Plain-text document sources:
# # # # #
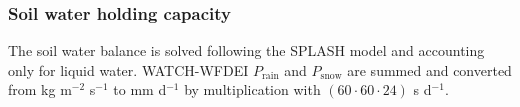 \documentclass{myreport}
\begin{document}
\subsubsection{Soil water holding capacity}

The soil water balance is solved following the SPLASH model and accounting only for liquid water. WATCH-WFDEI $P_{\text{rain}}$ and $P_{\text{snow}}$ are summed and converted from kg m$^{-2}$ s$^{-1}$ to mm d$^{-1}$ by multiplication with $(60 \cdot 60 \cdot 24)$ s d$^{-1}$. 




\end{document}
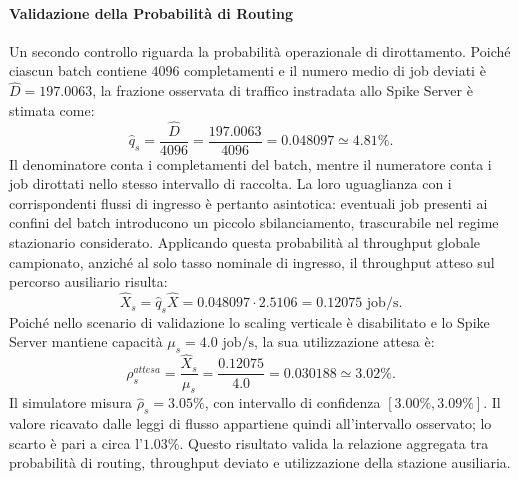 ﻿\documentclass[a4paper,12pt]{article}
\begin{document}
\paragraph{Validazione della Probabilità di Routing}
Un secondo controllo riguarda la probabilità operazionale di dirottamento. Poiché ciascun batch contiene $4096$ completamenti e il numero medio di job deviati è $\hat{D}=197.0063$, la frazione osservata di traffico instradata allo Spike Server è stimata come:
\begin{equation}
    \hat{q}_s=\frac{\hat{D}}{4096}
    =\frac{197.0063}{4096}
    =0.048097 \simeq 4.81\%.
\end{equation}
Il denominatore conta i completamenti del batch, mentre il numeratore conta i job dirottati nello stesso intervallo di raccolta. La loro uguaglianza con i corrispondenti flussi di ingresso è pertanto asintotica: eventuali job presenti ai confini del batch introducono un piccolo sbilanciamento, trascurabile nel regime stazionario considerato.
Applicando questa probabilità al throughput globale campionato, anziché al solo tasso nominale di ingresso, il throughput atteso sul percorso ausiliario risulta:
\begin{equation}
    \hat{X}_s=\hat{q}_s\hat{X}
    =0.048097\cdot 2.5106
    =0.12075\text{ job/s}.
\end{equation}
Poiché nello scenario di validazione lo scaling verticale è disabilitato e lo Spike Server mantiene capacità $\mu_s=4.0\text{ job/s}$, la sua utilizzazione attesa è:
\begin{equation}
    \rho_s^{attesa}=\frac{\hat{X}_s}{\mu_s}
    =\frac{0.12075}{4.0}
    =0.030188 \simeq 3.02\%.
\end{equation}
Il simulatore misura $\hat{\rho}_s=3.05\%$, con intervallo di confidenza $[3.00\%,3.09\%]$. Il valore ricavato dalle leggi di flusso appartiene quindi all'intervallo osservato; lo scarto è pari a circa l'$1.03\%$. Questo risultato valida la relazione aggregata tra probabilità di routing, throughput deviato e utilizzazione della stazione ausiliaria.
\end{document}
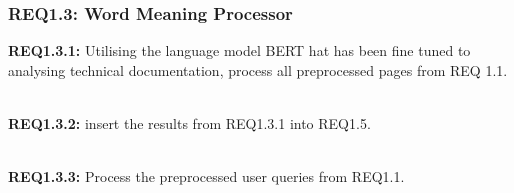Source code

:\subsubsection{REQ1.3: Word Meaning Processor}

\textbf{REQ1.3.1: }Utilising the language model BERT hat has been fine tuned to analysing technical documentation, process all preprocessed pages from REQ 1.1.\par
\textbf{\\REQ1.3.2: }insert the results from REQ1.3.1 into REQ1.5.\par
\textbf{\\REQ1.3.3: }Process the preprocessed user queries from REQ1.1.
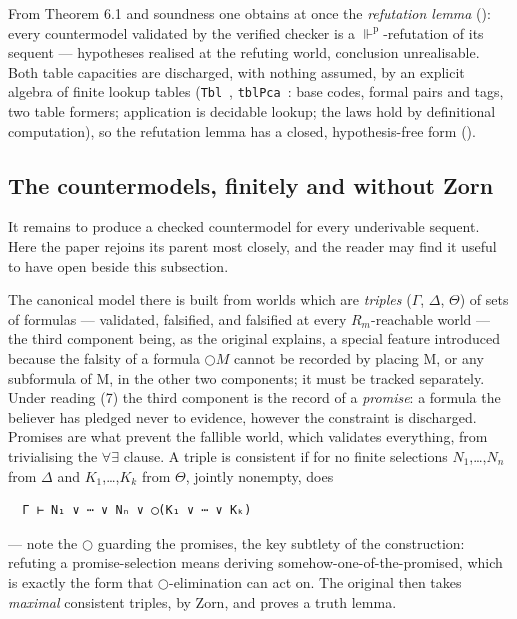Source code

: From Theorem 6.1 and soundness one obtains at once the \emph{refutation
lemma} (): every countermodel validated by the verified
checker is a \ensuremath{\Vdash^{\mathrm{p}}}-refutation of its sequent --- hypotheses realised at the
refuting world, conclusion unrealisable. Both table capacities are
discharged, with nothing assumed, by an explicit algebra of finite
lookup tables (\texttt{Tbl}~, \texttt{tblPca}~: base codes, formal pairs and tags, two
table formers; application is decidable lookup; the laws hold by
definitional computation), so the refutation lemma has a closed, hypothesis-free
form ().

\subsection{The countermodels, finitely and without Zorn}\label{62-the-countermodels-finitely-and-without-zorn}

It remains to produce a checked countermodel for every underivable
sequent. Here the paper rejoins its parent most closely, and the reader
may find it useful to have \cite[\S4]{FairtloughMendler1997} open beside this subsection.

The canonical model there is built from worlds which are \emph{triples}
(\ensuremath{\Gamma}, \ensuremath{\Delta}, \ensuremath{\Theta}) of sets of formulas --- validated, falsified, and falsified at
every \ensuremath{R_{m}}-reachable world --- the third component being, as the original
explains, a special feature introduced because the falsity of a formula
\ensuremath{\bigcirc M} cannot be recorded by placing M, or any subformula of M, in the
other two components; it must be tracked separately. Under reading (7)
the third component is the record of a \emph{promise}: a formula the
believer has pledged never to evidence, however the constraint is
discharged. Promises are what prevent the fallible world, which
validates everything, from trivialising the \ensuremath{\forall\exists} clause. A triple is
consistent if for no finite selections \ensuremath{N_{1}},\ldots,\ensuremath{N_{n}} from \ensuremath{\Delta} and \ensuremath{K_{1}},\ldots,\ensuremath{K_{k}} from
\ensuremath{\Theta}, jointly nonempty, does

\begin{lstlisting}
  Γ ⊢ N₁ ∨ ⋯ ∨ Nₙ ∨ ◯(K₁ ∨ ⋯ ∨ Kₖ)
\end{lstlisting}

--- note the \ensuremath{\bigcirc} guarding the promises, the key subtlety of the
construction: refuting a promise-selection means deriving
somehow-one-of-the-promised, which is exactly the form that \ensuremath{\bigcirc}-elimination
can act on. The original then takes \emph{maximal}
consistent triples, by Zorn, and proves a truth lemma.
# # # # #
Your instructions: Should the entries hold any pictures, please omit those and print the remaining text exactly.

Output of the task:
 \documentclass{myreport}
\begin{document}
\subsubsection{Soil water holding capacity}

The soil water balance is solved following the SPLASH model and accounting only for liquid water. WATCH-WFDEI $P_{\text{rain}}$ and $P_{\text{snow}}$ are summed and converted from kg m$^{-2}$ s$^{-1}$ to mm d$^{-1}$ by multiplication with $(60 \cdot 60 \cdot 24)$ s d$^{-1}$. 




\end{document}
 ﻿\documentclass[a4paper,12pt]{article}
\begin{document}
\paragraph{Validazione della Probabilità di Routing}
Un secondo controllo riguarda la probabilità operazionale di dirottamento. Poiché ciascun batch contiene $4096$ completamenti e il numero medio di job deviati è $\hat{D}=197.0063$, la frazione osservata di traffico instradata allo Spike Server è stimata come:
\begin{equation}
    \hat{q}_s=\frac{\hat{D}}{4096}
    =\frac{197.0063}{4096}
    =0.048097 \simeq 4.81\%.
\end{equation}
Il denominatore conta i completamenti del batch, mentre il numeratore conta i job dirottati nello stesso intervallo di raccolta. La loro uguaglianza con i corrispondenti flussi di ingresso è pertanto asintotica: eventuali job presenti ai confini del batch introducono un piccolo sbilanciamento, trascurabile nel regime stazionario considerato.
Applicando questa probabilità al throughput globale campionato, anziché al solo tasso nominale di ingresso, il throughput atteso sul percorso ausiliario risulta:
\begin{equation}
    \hat{X}_s=\hat{q}_s\hat{X}
    =0.048097\cdot 2.5106
    =0.12075\text{ job/s}.
\end{equation}
Poiché nello scenario di validazione lo scaling verticale è disabilitato e lo Spike Server mantiene capacità $\mu_s=4.0\text{ job/s}$, la sua utilizzazione attesa è:
\begin{equation}
    \rho_s^{attesa}=\frac{\hat{X}_s}{\mu_s}
    =\frac{0.12075}{4.0}
    =0.030188 \simeq 3.02\%.
\end{equation}
Il simulatore misura $\hat{\rho}_s=3.05\%$, con intervallo di confidenza $[3.00\%,3.09\%]$. Il valore ricavato dalle leggi di flusso appartiene quindi all'intervallo osservato; lo scarto è pari a circa l'$1.03\%$. Questo risultato valida la relazione aggregata tra probabilità di routing, throughput deviato e utilizzazione della stazione ausiliaria.
\end{document}
Source code

:\subsubsection{REQ1.3: Word Meaning Processor}

\textbf{REQ1.3.1: }Utilising the language model BERT hat has been fine tuned to analysing technical documentation, process all preprocessed pages from REQ 1.1.\par
\textbf{\\REQ1.3.2: }insert the results from REQ1.3.1 into REQ1.5.\par
\textbf{\\REQ1.3.3: }Process the preprocessed user queries from REQ1.1.
Source code

: From Theorem 6.1 and soundness one obtains at once the \emph{refutation
lemma} (): every countermodel validated by the verified
checker is a \ensuremath{\Vdash^{\mathrm{p}}}-refutation of its sequent --- hypotheses realised at the
refuting world, conclusion unrealisable. Both table capacities are
discharged, with nothing assumed, by an explicit algebra of finite
lookup tables (\texttt{Tbl}~, \texttt{tblPca}~: base codes, formal pairs and tags, two
table formers; application is decidable lookup; the laws hold by
definitional computation), so the refutation lemma has a closed, hypothesis-free
form ().

\subsection{The countermodels, finitely and without Zorn}\label{62-the-countermodels-finitely-and-without-zorn}

It remains to produce a checked countermodel for every underivable
sequent. Here the paper rejoins its parent most closely, and the reader
may find it useful to have \cite[\S4]{FairtloughMendler1997} open beside this subsection.

The canonical model there is built from worlds which are \emph{triples}
(\ensuremath{\Gamma}, \ensuremath{\Delta}, \ensuremath{\Theta}) of sets of formulas --- validated, falsified, and falsified at
every \ensuremath{R_{m}}-reachable world --- the third component being, as the original
explains, a special feature introduced because the falsity of a formula
\ensuremath{\bigcirc M} cannot be recorded by placing M, or any subformula of M, in the
other two components; it must be tracked separately. Under reading (7)
the third component is the record of a \emph{promise}: a formula the
believer has pledged never to evidence, however the constraint is
discharged. Promises are what prevent the fallible world, which
validates everything, from trivialising the \ensuremath{\forall\exists} clause. A triple is
consistent if for no finite selections \ensuremath{N_{1}},\ldots,\ensuremath{N_{n}} from \ensuremath{\Delta} and \ensuremath{K_{1}},\ldots,\ensuremath{K_{k}} from
\ensuremath{\Theta}, jointly nonempty, does

\begin{lstlisting}
  Γ ⊢ N₁ ∨ ⋯ ∨ Nₙ ∨ ◯(K₁ ∨ ⋯ ∨ Kₖ)
\end{lstlisting}

--- note the \ensuremath{\bigcirc} guarding the promises, the key subtlety of the
construction: refuting a promise-selection means deriving
somehow-one-of-the-promised, which is exactly the form that \ensuremath{\bigcirc}-elimination
can act on. The original then takes \emph{maximal}
consistent triples, by Zorn, and proves a truth lemma.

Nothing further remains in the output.